Bulk PATCH /api/v2/users hitting 429s despite exponential backoff logic

We’re running a nightly sync to update user skills and wrap-up codes via the Python SDK. The script iterates through a list of 2,000 users and sends PATCH requests to /api/v2/users/{id}. I’ve implemented a standard exponential backoff with jitter, but the script still chokes hard after about 50 successful updates. It throws a 429 Too Many Requests error, and the subsequent retries fail immediately because the Retry-After header isn’t being respected by the SDK’s default retry mechanism.

Here’s the core loop:

for user in users:
 try:
 client.users_api.update_user(user_id=user.id, body=user_data)
 except platform_api_client.rest.ApiException as e:
 if e.status == 429:
 wait_time = min(2 ** attempt + random.uniform(0, 1), 60)
 time.sleep(wait_time)
 attempt += 1
 continue

The issue is that once the 429 hits, the next request also returns 429 instantly, regardless of the sleep. It feels like the rate limit window is per-IP or per-tenant rather than per-request. I’ve checked the Retry-After value in the response headers, and it’s usually 5-10 seconds, but my sleep is set to double that. Is there a specific header I’m missing, or does the Genesys Cloud API require a different approach for bulk operations? The admin UI shows the updates pending, but the API is blocking the flow. I need to process this batch without manual intervention.

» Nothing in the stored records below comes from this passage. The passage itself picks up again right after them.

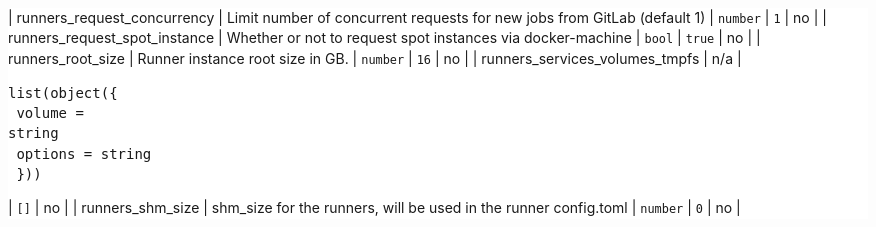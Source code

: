 | runners\_request\_concurrency                | Limit number of concurrent requests for new jobs from GitLab (default 1)                                                                                                                                                                                                                                                                                                                                       | `number`                                                                                                                                                                                                                                                                                                                                                         | `1`                                                                                                                                                                                                                                                                                                                                |    no    |
| runners\_request\_spot\_instance             | Whether or not to request spot instances via docker-machine                                                                                                                                                                                                                                                                                                                                                    | `bool`                                                                                                                                                                                                                                                                                                                                                           | `true`                                                                                                                                                                                                                                                                                                                             |    no    |
| runners\_root\_size                          | Runner instance root size in GB.                                                                                                                                                                                                                                                                                                                                                                               | `number`                                                                                                                                                                                                                                                                                                                                                         | `16`                                                                                                                                                                                                                                                                                                                               |    no    |
| runners\_services\_volumes\_tmpfs            | n/a                                                                                                                                                                                                                                                                                                                                                                                                            | <pre>list(object({<br>    volume  = string<br>    options = string<br>  }))</pre>                                                                                                                                                                                                                                                                                | `[]`                                                                                                                                                                                                                                                                                                                               |    no    |
| runners\_shm\_size                           | shm\_size for the runners, will be used in the runner config.toml                                                                                                                                                                                                                                                                                                                                              | `number`                                                                                                                                                                                                                                                                                                                                                         | `0`                                                                                                                                                                                                                                                                                                                                |    no    |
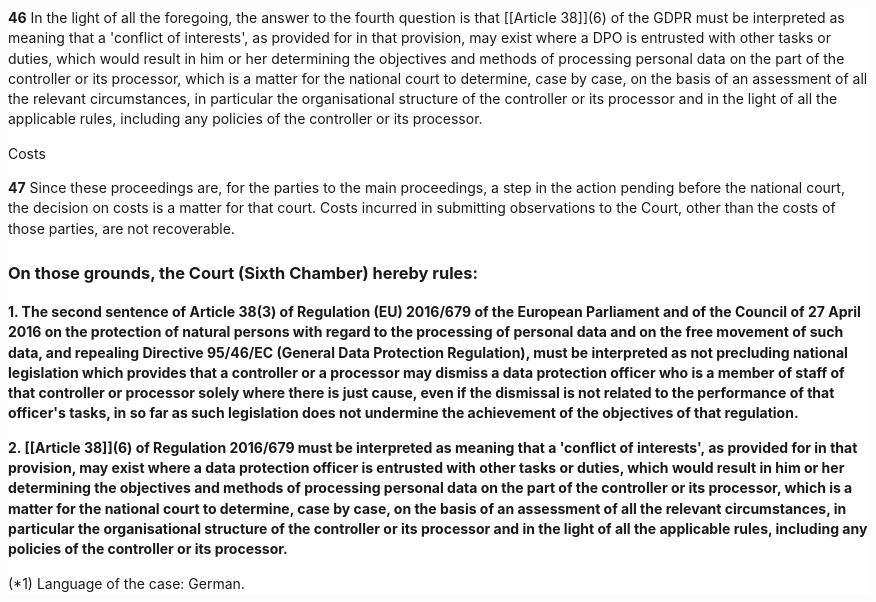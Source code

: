 **46** In the light of all the foregoing, the answer to the fourth question is that [[Article 38]](6\) of the GDPR must be interpreted as meaning that a 'conflict of interests', as provided for in that provision, may exist where a DPO is entrusted with other tasks or duties, which would result in him or her determining the objectives and methods of processing personal data on the part of the controller or its processor, which is a matter for the national court to determine, case by case, on the basis of an assessment of all the relevant circumstances, in particular the organisational structure of the controller or its processor and in the light of all the applicable rules, including any policies of the controller or its processor.

Costs

**47** Since these proceedings are, for the parties to the main proceedings, a step in the action pending before the national court, the decision on costs is a matter for that court. Costs incurred in submitting observations to the Court, other than the costs of those parties, are not recoverable.

### On those grounds, the Court (Sixth Chamber) hereby rules:

**1. The second sentence of Article 38(3) of Regulation (EU) 2016/679 of the European Parliament and of the Council of 27 April 2016 on the protection of natural persons with regard to the processing of personal data and on the free movement of such data, and repealing Directive 95/46/EC (General Data Protection Regulation), must be interpreted as not precluding national legislation which provides that a controller or a processor may dismiss a data protection officer who is a member of staff of that controller or processor solely where there is just cause, even if the dismissal is not related to the performance of that officer's tasks, in so far as such legislation does not undermine the achievement of the objectives of that regulation.**

**2. [[Article 38]](6\) of Regulation 2016/679 must be interpreted as meaning that a 'conflict of interests', as provided for in that provision, may exist where a data protection officer is entrusted with other tasks or duties, which would result in him or her determining the objectives and methods of processing personal data on the part of the controller or its processor, which is a matter for the national court to determine, case by case, on the basis of an assessment of all the relevant circumstances, in particular the organisational structure of the controller or its processor and in the light of all the applicable rules, including any policies of the controller or its processor.**

(\*1) Language of the case: German.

The SDK’s default backoff usually handles transient spikes, but 429s on bulk user updates are often tied to specific rate limit buckets, not just general throughput. You’re probably hitting the per-resource limit for /users, which is stricter than the global limit.

Try switching to the bulk endpoint instead of iterating. It’s much more efficient and respects the batch limits properly.

from purecloudplatformclientv2 import PlatformApiClient, UsersApi, PatchUsersRequest

api_instance = UsersApi(api_client)
patch_request = PatchUsersRequest(
 items=[
 {"id": "user-id-1", "skills": [...]},
 {"id": "user-id-2", "skills": [...]}
 ]
)

try:
 api_instance.patch_users(body=patch_request)
except ApiException as e:
 print(f"Status: {e.status}, Reason: {e.reason}")

This sends up to 1,000 users in one call. It reduces the HTTP overhead significantly. Make sure your token has user:write scope.